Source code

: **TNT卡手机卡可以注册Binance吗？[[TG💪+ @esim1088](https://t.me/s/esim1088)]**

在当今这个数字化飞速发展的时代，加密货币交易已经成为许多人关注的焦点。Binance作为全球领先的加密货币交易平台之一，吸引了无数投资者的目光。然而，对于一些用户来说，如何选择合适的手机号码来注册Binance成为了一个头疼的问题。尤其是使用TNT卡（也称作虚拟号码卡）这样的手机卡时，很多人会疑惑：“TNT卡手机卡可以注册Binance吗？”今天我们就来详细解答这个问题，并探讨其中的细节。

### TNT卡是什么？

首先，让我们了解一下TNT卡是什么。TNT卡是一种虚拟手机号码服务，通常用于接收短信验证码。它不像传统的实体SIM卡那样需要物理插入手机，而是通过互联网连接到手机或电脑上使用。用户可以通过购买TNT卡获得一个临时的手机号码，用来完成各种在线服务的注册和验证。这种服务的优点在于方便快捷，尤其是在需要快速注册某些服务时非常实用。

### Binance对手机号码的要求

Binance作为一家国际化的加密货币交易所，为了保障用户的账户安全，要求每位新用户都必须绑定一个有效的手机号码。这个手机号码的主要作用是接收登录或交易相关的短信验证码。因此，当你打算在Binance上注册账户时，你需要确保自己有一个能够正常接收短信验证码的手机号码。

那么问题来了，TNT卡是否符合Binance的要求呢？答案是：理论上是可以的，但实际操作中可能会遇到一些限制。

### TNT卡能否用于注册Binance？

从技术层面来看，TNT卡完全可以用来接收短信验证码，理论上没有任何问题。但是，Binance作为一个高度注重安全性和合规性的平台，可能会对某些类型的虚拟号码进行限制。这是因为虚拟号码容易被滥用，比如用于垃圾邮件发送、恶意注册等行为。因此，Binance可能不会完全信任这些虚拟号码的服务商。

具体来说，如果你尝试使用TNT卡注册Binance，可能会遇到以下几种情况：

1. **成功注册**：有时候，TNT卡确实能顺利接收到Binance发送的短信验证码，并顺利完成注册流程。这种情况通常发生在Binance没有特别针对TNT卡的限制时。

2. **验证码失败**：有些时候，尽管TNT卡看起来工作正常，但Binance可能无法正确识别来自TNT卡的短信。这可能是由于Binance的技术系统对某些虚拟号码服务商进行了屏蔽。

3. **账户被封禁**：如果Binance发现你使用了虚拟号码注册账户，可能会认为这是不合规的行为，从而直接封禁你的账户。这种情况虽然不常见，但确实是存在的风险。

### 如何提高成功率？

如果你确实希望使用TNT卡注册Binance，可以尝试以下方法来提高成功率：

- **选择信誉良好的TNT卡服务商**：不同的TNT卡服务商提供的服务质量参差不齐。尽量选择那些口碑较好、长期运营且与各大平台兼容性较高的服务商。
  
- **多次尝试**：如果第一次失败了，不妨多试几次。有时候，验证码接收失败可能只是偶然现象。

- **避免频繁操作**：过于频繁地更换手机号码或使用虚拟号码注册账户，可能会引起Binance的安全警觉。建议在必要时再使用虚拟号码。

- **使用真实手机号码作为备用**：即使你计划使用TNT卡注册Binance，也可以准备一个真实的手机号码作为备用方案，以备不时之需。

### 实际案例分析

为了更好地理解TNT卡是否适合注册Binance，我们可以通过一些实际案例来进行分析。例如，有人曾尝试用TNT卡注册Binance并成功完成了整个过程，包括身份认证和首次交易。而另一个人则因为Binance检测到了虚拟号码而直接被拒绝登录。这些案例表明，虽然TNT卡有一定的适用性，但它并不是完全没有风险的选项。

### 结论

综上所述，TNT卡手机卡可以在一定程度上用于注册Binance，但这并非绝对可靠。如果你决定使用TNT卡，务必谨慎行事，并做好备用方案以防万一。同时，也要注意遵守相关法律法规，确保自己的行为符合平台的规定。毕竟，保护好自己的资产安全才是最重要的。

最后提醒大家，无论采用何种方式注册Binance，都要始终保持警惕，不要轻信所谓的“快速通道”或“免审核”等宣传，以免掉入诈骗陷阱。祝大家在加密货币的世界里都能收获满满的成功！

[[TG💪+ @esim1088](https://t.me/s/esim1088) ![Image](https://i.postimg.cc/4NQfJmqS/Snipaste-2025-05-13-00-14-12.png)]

Task objective >>
Go line by line through the records and copy those that contain the word "TNT卡手机卡可以注册Binance吗".

Expected answer >>
: **TNT卡手机卡可以注册Binance吗？[[TG💪+ @esim1088](https://t.me/s/esim1088)]**
在当今这个数字化飞速发展的时代，加密货币交易已经成为许多人关注的焦点。Binance作为全球领先的加密货币交易平台之一，吸引了无数投资者的目光。然而，对于一些用户来说，如何选择合适的手机号码来注册Binance成为了一个头疼的问题。尤其是使用TNT卡（也称作虚拟号码卡）这样的手机卡时，很多人会疑惑：“TNT卡手机卡可以注册Binance吗？”今天我们就来详细解答这个问题，并探讨其中的细节。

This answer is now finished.